It was at about this time seven years ago that they told me to start pushing. My mother went out into the hallway to tell the rest of the family that the doctor had given the go ahead for me to start pushing.
“You mean like in the movies?” my sweet brother-in-law asked. “She’s pushing just like in the movies?”
Yes, I was pushing just like in the movies except thanks to a nice epidural, I wasn’t sweating, screaming or calling my husband bad names.
I pushed for about 2 hours–no baby. Long story short, I ended up with a c-section and a baby with “issues.” He was have trouble breathing, they thought they heard a heart murmur, etc., etc. Lucky for us everything was fine, but MAN he gave us quite a scare.
Well, I shouldn’t say us because I was out of it, high on a post-delivery cocktail of morphine and I don’t know what else. I am so grateful that I had passed out because I was blissfully unaware that anything bad was going on. Every once in a while I would wake up and ask when they were going to bring my baby to me. My family just kept telling me, “any second now” and since I had absolutely no concept of time, that answer worked just fine.
But by that night, the drugs had worn off and I was very aware that my baby was in the nursery being monitored instead of being with me. I quickly woke up the Golfer, asking him to go and check on the baby. When he got back, I did something that I rarely do. I told my husband that I wanted us to pray for our baby.
I pray…privately. I’m not a good “group” prayer person. My relationship with my Heavenly Father is just that, my relationship. I don’t have a problem with other people praying out loud, just don’t ask me to do it. There’s somebody who can do a better job than I could. Put me in a room alone and I can pray all day, but make me pray aloud and I start stuttering and sounding like someone who has no idea what she is talking about.
I wish that the Golfer and I prayed more together, especially when it comes to things with our kids, and it’s something that we should really make an effort to do together. Funny thing, I have no problem praying with my kids when putting them to bed. Guess I know that they don’t have high expectations for my prayers and are a-okay with whatever happens to fall out of my mouth.

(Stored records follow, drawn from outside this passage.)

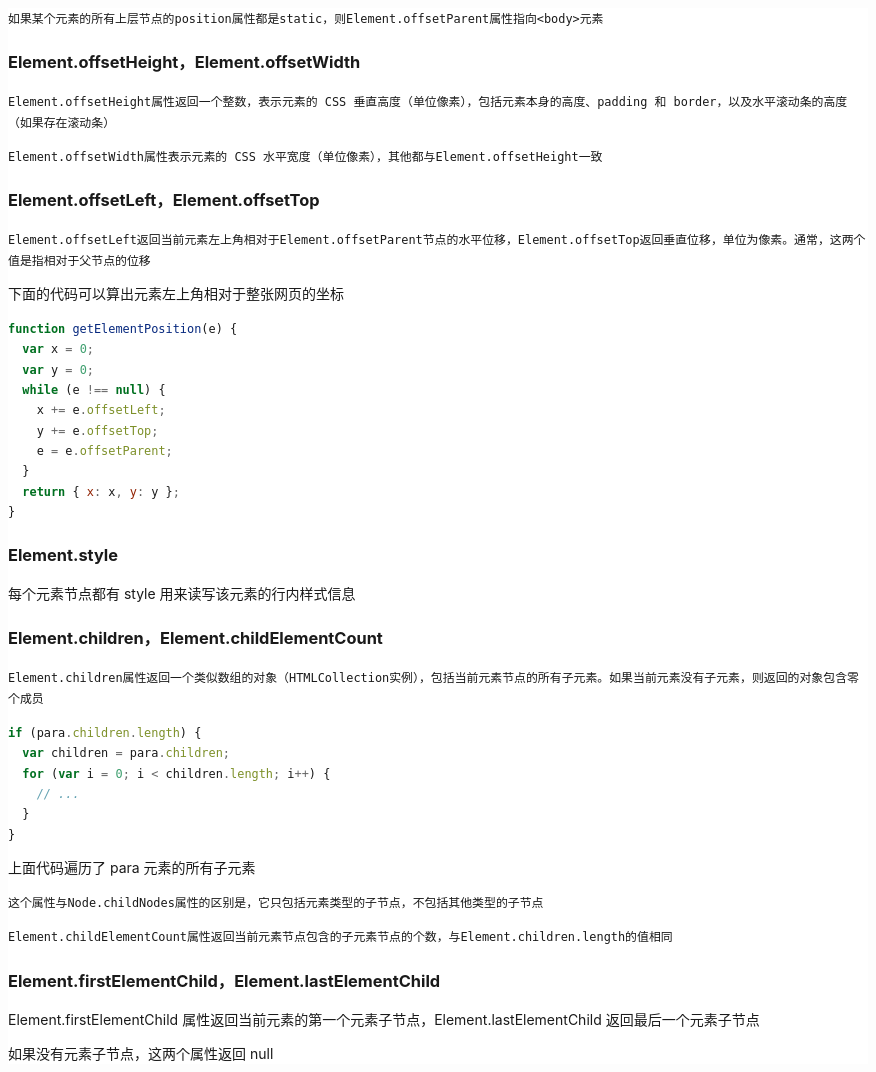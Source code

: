 `如果某个元素的所有上层节点的position属性都是static，则Element.offsetParent属性指向<body>元素`

### Element.offsetHeight，Element.offsetWidth

`Element.offsetHeight属性返回一个整数，表示元素的 CSS 垂直高度（单位像素），包括元素本身的高度、padding 和 border，以及水平滚动条的高度（如果存在滚动条）`

`Element.offsetWidth属性表示元素的 CSS 水平宽度（单位像素），其他都与Element.offsetHeight一致`

### Element.offsetLeft，Element.offsetTop

`Element.offsetLeft返回当前元素左上角相对于Element.offsetParent节点的水平位移，Element.offsetTop返回垂直位移，单位为像素。通常，这两个值是指相对于父节点的位移`

下面的代码可以算出元素左上角相对于整张网页的坐标

```javascript
function getElementPosition(e) {
  var x = 0;
  var y = 0;
  while (e !== null) {
    x += e.offsetLeft;
    y += e.offsetTop;
    e = e.offsetParent;
  }
  return { x: x, y: y };
}
```

### Element.style

每个元素节点都有 style 用来读写该元素的行内样式信息

### Element.children，Element.childElementCount

`Element.children属性返回一个类似数组的对象（HTMLCollection实例），包括当前元素节点的所有子元素。如果当前元素没有子元素，则返回的对象包含零个成员`

```javascript
if (para.children.length) {
  var children = para.children;
  for (var i = 0; i < children.length; i++) {
    // ...
  }
}
```

上面代码遍历了 para 元素的所有子元素

`这个属性与Node.childNodes属性的区别是，它只包括元素类型的子节点，不包括其他类型的子节点`

`Element.childElementCount属性返回当前元素节点包含的子元素节点的个数，与Element.children.length的值相同`

### Element.firstElementChild，Element.lastElementChild

Element.firstElementChild 属性返回当前元素的第一个元素子节点，Element.lastElementChild 返回最后一个元素子节点

如果没有元素子节点，这两个属性返回 null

But the night our first son was born, I felt totally differently. I had absolutely no control over the situation and even though I knew that our baby was with very capable doctors and loving nurses, the only thing that we could do as his parents was pray for healing. And that’s just what we did. Within a few hours, the doctor came in to tell us that everything was looking really good, that the tests showed that he did not have a murmur and that if he kept on improving he could leave the nursery and join us in our room by that afternoon. That’s what I call an answered prayer.
So when my baby walked into my bedroom this morning, asking for a Pop Tart and a present, for some reason I couldn’t help but think about that prayer. Our prayer had been a simple one: for our baby to be healthy and for God to protect him. And seven years later, my prayer is still the same.